In an article for Water Deeply, Barry Nelson outlined three factors that make water storage such a central and current issue for Californians:
- California is very dry for six months out of the year, with heightened demand in summer.
- 75% of demand comes from the south, while 70% of the precipitation falls on the northern part of the state.
- California has one of the world’s most variable climates.
From 1923 to 1978, water agencies built 800 dams in California, but as Nelson reported, there’s a downside to damming rivers.

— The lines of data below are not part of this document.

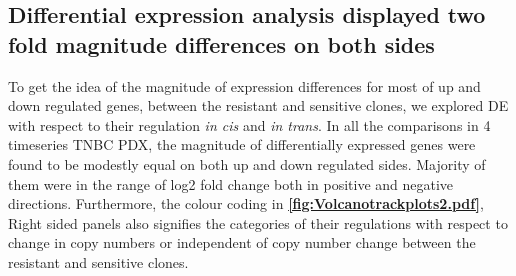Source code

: \subsection{Differential expression analysis displayed two fold  magnitude differences on both sides}
To get the idea of the magnitude of expression differences for most of up and down regulated genes, between the resistant and sensitive clones, we explored \ac{DE} with respect to their regulation \textit{in cis} and \textit{in trans}. In all the comparisons in 4 timeseries TNBC PDX, the magnitude of differentially expressed genes were found to be modestly equal on both up and down regulated sides. Majority of them were in the range of log2 fold change both in positive and negative directions. Furthermore, the colour coding in \textbf{\autoref{fig:Volcanotrackplots2.pdf}}, Right sided panels also signifies the categories of their regulations with respect to change in copy numbers or independent of copy number change between the resistant and sensitive clones.


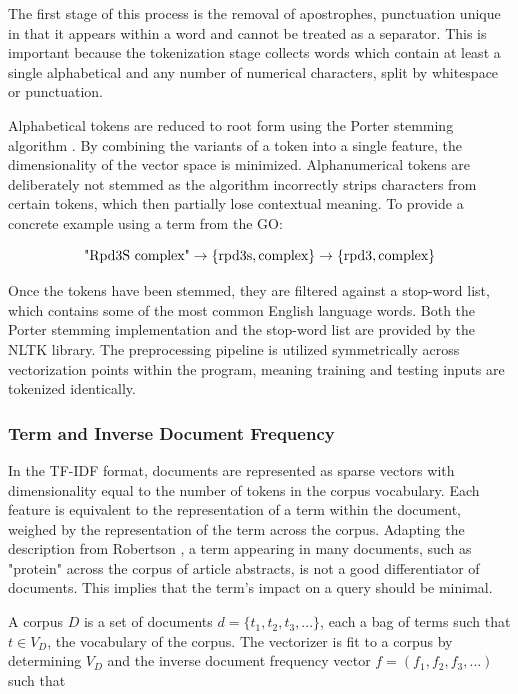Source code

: \documentclass[11pt]{article} %
\theoremstyle{plain}
\theoremstyle{definition}
\begin{document}
The first stage of this process is the removal of apostrophes, punctuation unique in that it appears within a word and cannot be treated as a separator. This is important because the tokenization stage collects words which contain at least a single alphabetical and any number of numerical characters, split by whitespace or punctuation.

Alphabetical tokens are reduced to root form using the Porter stemming algorithm \cite{porter/1980/algorithm}. By combining the variants of a token into a single feature, the dimensionality of the vector space is minimized. Alphanumerical tokens are deliberately not stemmed as the algorithm incorrectly strips characters from certain tokens, which then partially lose contextual meaning. To provide a concrete example using a term from the GO:

\[\textnormal{"Rpd3S complex"} \rightarrow \{\textnormal{rpd3s}, \textnormal{complex}\} \rightarrow  \{\textnormal{rpd3}, \textnormal{complex}\}\]

Once the tokens have been stemmed, they are filtered against a stop-word list, which contains some of the most common English language words. Both the Porter stemming implementation and the stop-word list are provided by the NLTK library. The preprocessing pipeline is utilized symmetrically across vectorization points within the program, meaning training and testing inputs are tokenized identically.

\subsubsection{Term and Inverse Document Frequency}

In the TF-IDF format, documents are represented as sparse vectors with dimensionality equal to the number of tokens in the corpus vocabulary. Each feature is equivalent to the representation of a term within the document, weighed by the representation of the term across the corpus. Adapting the description from Robertson \cite{robertson/2004/understanding}, a term appearing in many documents, such as "protein" across the corpus of article abstracts, is not a good differentiator of documents. This implies that the term's impact on a query should be minimal.

A corpus \(D\) is a set of documents \(d = \{t_1, t_2, t_3,...\}\), each a bag of terms such that \(t \in V_D\), the vocabulary of the corpus. The vectorizer is fit to a corpus by determining \(V_D\) and the inverse document frequency vector \(f = (f_1, f_2, f_3, ...)\) such that
\end{document}
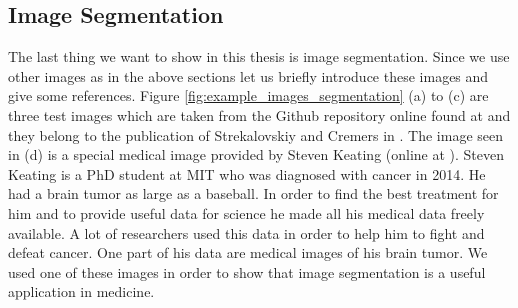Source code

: \documentclass[abstracton]{scrreprt}
\begin{document}
        \subsection{Image Segmentation} %
        \label{sub:image_segmentation}

            The last thing we want to show in this thesis is image segmentation. Since we use other images as in the above sections let us briefly introduce these images and give some references. Figure \ref{fig:example_images_segmentation} (a) to (c) are three test images which are taken from the Github repository online found at \cite{FastMS} and they belong to the publication of Strekalovskiy and Cremers in \cite{Strekalovskiy-Cremers-eccv14}. The image seen in (d) is a special medical image provided by Steven Keating (online at \cite{Keating}). Steven Keating is a PhD student at MIT who was diagnosed with cancer in 2014. He had a brain tumor as large as a baseball. In order to find the best treatment for him and to provide useful data for science he made all his medical data freely available. A lot of researchers used this data in order to help him to fight and defeat cancer. One part of his data are medical images of his brain tumor. We used one of these images in order to show that image segmentation is a useful application in medicine.
\end{document}
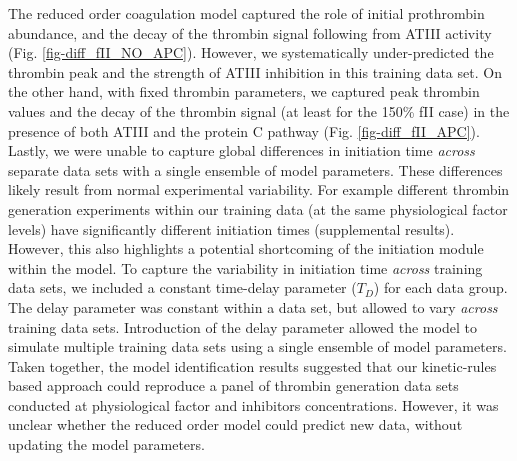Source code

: \documentclass[12pt]{article}
\begin{document}
The reduced order coagulation model captured the role of initial prothrombin abundance, and the decay of the thrombin signal following from ATIII activity (Fig. \ref{fig-diff_fII_NO_APC}).
However, we systematically under-predicted the thrombin peak and the strength of ATIII inhibition in this training data set.
On the other hand, with fixed thrombin parameters, we captured peak thrombin values and the decay of the thrombin signal (at least for the 150\% fII case) in the presence
of both ATIII and the protein C pathway (Fig. \ref{fig-diff_fII_APC}). Lastly, we were unable to capture global differences in initiation time \textit{across} separate data 
sets with a single ensemble of model parameters. These differences likely result from normal experimental variability.
For example different thrombin generation experiments within our 
training data (at the same physiological factor levels) have significantly different initiation times (supplemental results). 
However, this also highlights a potential shortcoming of the initiation module within the model. 
To capture the variability in initiation time \textit{across} training data sets, we included a constant time-delay parameter ($T_{D}$) for each data group.
The delay parameter was constant within a data set, but allowed to vary \textit{across} training data sets. Introduction of the delay parameter allowed the model
to simulate multiple training data sets using a single ensemble of model parameters.
Taken together, the model identification results suggested 
that our kinetic-rules based approach could reproduce a panel of thrombin generation data sets conducted at physiological factor and inhibitors concentrations.
However, it was unclear whether the reduced order model could predict new data, without updating the model parameters.
\end{document}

Dams above the Sacramento-San Joaquin Delta are responsible for decimating rivers and their wildlife, including fish and the fishing economy.
Dams may be optimal for large volume average deliveries, but water conservation efforts have been so successful that the focus of water management has shifted from ensuring large average volume delivery toward ensuring water will not run out during dry years. Nelson said:
Today, water managers have found ways to store water without environmental damage and, in some cases, with significant fish and wildlife benefits.
California is taking bold steps to avert future water crises. In 2014, Californians passed the Water Quality, Supply, and Infrastructure Improvement Act (Proposition 1), which provides $7.5 billion not only for water storage proposals, but also for environmental protection of water resources. Decisions on how projects will proceed have not been finalized, and some proposals have faced contention.
For example, speaking generally about California’s large storage projects, The Mercury News quoted Kyle Jones, a Sierra Club advocate, as saying, “It’s not fair for people in Redding to subsidize a dam in Los Angeles unless the whole state is benefiting.” This perennial funding issue often raises its head when water management goes large, and consensus must be built over a vast geographic area comprised of many towns, cities, and communities.
In one Proposition 1 proposal in Southern California, the Los Angeles Department of Water and Power hopes to recharge a natural aquifer in the San Fernando Valley with recycled water, metropolitan stormwater, and water from the Sacramento-San Joaquin Delta during years when water is plentiful.
California has long relied on large spreading basins to recharge aquifers with captured precipitation. But, the Los Angeles aquifer storage project must first overcome an environmental obstacle because much of Los Angeles’s aquifer is a Superfund site contaminated by solvents from the aerospace industry. The contaminated groundwater must be first pumped out and purified.
Mark Gold, UCLA Associate Vice Chancellor for Environment & Sustainability, explains that purified water from the aquifer will be added to “treated water from the L.A. Aqueduct Filtration Plant for delivery to L.A. Department of Water and Power (LADWP) customers.”
California’s new storage project proposals hope to take advantage of the new strategic current of decentralization by siting near demand sources. Contra Costa Water District plans to increase the capacity of the Los Vaqueros Reservoir to buffer the impact of droughts on the Bay Area. Not only would the reservoir store more water for dry years, but investment in water infrastructure near the served communities helps establish local control.
As part of the deal, the proposal would also divert a large portion of the increased water capacity toward restoring waterfowl habitat damaged by previous dam construction.
The proposal might well increase water storage significantly, but it faces hurdles in its quest for Proposition 1 funding. Paul Rogers reported in The Mercury News that:
[S]tate water officials […] announced none of the proposals — including raising Contra Costa County’s Los Vaqueros Dam […] — provide the public benefits that their supporters claim, potentially putting their state funding at risk.
But, while much of the money set aside by Proposition 1 has yet to be attached to projects, proponents are trying to build on its success so far. In 2018, voters in the state may see two more water-related bond measures on their ballots.